The securityContext I'm setting:
statefulset:
securityContext:
allowPrivilegeEscalation: false
runAsNonRoot: true
runAsUser: 65534
runAsGroup: 65534
fsGroup: 65534
Which are the affected charts?
Redpanda, Operator
Chart Version(s)
❯ helm -n redpanda list
NAME NAMESPACE REVISION UPDATED STATUS CHART APP VERSION
redpanda redpanda 3 2024-04-03 15:51:16.648405 -0400 EDT deployed redpanda-0.1.1 0.1.0
redpanda-broker redpanda 2 2024-04-03 19:08:29.79347033 +0000 UTC deployed redpanda-5.7.37 v23.3.10
redpanda-operator redpanda 1 2024-04-01 18:14:29.732128 -0400 EDT deployed operator-0.4.20 v2.1.15-23.3.7
Cloud provider
JIRA Link: K8S-140
@c4milo can you please run the same ls command on the containers of redpanda pods, for example I see on a kind cluster
$ ls -alh /var/lib/redpanda/
total 16K
drwxr-xr-x 1 redpanda redpanda 4.0K Apr 5 08:46 .
drwxr-xr-x 1 root root 4.0K Apr 5 08:46 ..

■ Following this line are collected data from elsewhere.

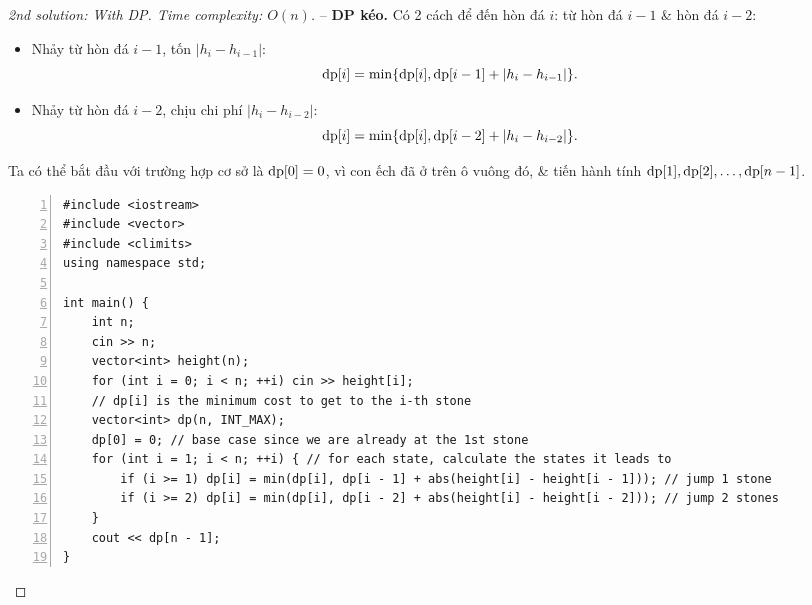 \documentclass{article}
\begin{document}
\begin{proof}[2nd solution: With DP. Time complexity: $O(n)$]
    -- {\bf DP kéo.} Có 2 cách để đến hòn đá $i$: từ hòn đá $i - 1$ \& hòn đá $i - 2$:
    \begin{itemize}
        \item Nhảy từ hòn đá $i - 1$, tốn $|h_i - h_{i-1}|$:
        \begin{equation*}
            {\rm dp}[i] = \min\{{\rm dp}[i],{\rm dp}[i - 1] + |h_i - h_{i-1}|\}.
        \end{equation*}
        \item Nhảy từ hòn đá $i - 2$, chịu chi phí $|h_i - h_{i-2}|$:
        \begin{equation*}
            {\rm dp}[i] = \min\{{\rm dp}[i],{\rm dp}[i - 2] + |h_i - h_{i-2}|\}.
        \end{equation*}
    \end{itemize}
    Ta có thể bắt đầu với trường hợp cơ sở là ${\rm dp}[0] = 0$, vì con ếch đã ở trên ô vuông đó, \& tiến hành tính ${\rm dp}[1],{\rm dp}[2],\ldots,{\rm dp}[n - 1]$.
    \begin{Verbatim}[numbers=left,xleftmargin=5mm]
#include <iostream>
#include <vector>
#include <climits>
using namespace std;

int main() {
    int n;
    cin >> n;
    vector<int> height(n);
    for (int i = 0; i < n; ++i) cin >> height[i];
    // dp[i] is the minimum cost to get to the i-th stone
    vector<int> dp(n, INT_MAX);
    dp[0] = 0; // base case since we are already at the 1st stone
    for (int i = 1; i < n; ++i) { // for each state, calculate the states it leads to
        if (i >= 1) dp[i] = min(dp[i], dp[i - 1] + abs(height[i] - height[i - 1])); // jump 1 stone
        if (i >= 2) dp[i] = min(dp[i], dp[i - 2] + abs(height[i] - height[i - 2])); // jump 2 stones
    }
    cout << dp[n - 1];
}
    \end{Verbatim}
\end{proof}

\end{document}
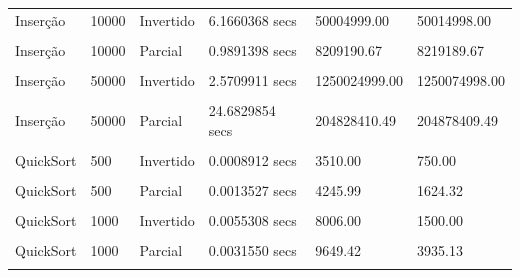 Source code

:\documentclass[
]{article}
\begin{document}
\begin{longtable}[l]{llllll}
Inserção & 10000 & Invertido & 6.1660368 secs & 50004999.00 & 50014998.00\\
\cellcolor{gray!15}{Inserção} & \cellcolor{gray!15}{10000} & \cellcolor{gray!15}{Ordenado} & \cellcolor{gray!15}{0.0013168 secs} & \cellcolor{gray!15}{9999.00} & \cellcolor{gray!15}{19998.00}\\
Inserção & 10000 & Parcial & 0.9891398 secs & 8209190.67 & 8219189.67\\
\cellcolor{gray!15}{Inserção} & \cellcolor{gray!15}{50000} & \cellcolor{gray!15}{Aleatório} & \cellcolor{gray!15}{1.2550940 secs} & \cellcolor{gray!15}{625139777.91} & \cellcolor{gray!15}{625189776.91}\\
Inserção & 50000 & Invertido & 2.5709911 secs & 1250024999.00 & 1250074998.00\\
\cellcolor{gray!15}{Inserção} & \cellcolor{gray!15}{50000} & \cellcolor{gray!15}{Ordenado} & \cellcolor{gray!15}{0.0066781 secs} & \cellcolor{gray!15}{49999.00} & \cellcolor{gray!15}{99998.00}\\
Inserção & 50000 & Parcial & 24.6829854 secs & 204828410.49 & 204878409.49\\
\cellcolor{gray!15}{QuickSort} & \cellcolor{gray!15}{500} & \cellcolor{gray!15}{Aleatório} & \cellcolor{gray!15}{0.0016056 secs} & \cellcolor{gray!15}{4693.96} & \cellcolor{gray!15}{3134.49}\\
QuickSort & 500 & Invertido & 0.0008912 secs & 3510.00 & 750.00\\
\cellcolor{gray!15}{QuickSort} & \cellcolor{gray!15}{500} & \cellcolor{gray!15}{Ordenado} & \cellcolor{gray!15}{0.0009573 secs} & \cellcolor{gray!15}{3753.00} & \cellcolor{gray!15}{0.00}\\
QuickSort & 500 & Parcial & 0.0013527 secs & 4245.99 & 1624.32\\
\cellcolor{gray!15}{QuickSort} & \cellcolor{gray!15}{1000} & \cellcolor{gray!15}{Aleatório} & \cellcolor{gray!15}{0.0042355 secs} & \cellcolor{gray!15}{10498.21} & \cellcolor{gray!15}{6969.87}\\
QuickSort & 1000 & Invertido & 0.0055308 secs & 8006.00 & 1500.00\\
\cellcolor{gray!15}{QuickSort} & \cellcolor{gray!15}{1000} & \cellcolor{gray!15}{Ordenado} & \cellcolor{gray!15}{0.0020545 secs} & \cellcolor{gray!15}{8498.00} & \cellcolor{gray!15}{0.00}\\
QuickSort & 1000 & Parcial & 0.0031550 secs & 9649.42 & 3935.13\\
\cellcolor{gray!15}{QuickSort} & \cellcolor{gray!15}{5000} & \cellcolor{gray!15}{Aleatório} & \cellcolor{gray!15}{0.0350165 secs} & \cellcolor{gray!15}{65796.11} & \cellcolor{gray!15}{42854.85}\\

\end{longtable}
\end{document}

lrwxrwxrwx 1 root root 13 Apr 5 08:46 conf -> /etc/redpanda
drwxr-xr-x 2 redpanda redpanda 4.0K Apr 18 2019 coredump
drwxrwxrwx 5 root root 4.0K Apr 10 13:37 data
I would probably get the same result but that's not the real user or group owning the data in the node, right? Basically, in Azure's case, if the node gets compromised through any of these systemd components, the intruder will have full access to the data. So, ideally we use UIDs and GIDs dedicated to Redpanda.
Or better, we map them to the user and group nobody
in the host (usually 65534)
Is this really a limitation of the operator thought? We are asking that the container use a known user for the container. You are suggesting that the PVs be provisioned on the vm using that same user correct? Even though that user may not exist on the VMs' OS? Have you seen this work with other tools? If you have can you point them to me, it may help me close my knowledge gap quicker.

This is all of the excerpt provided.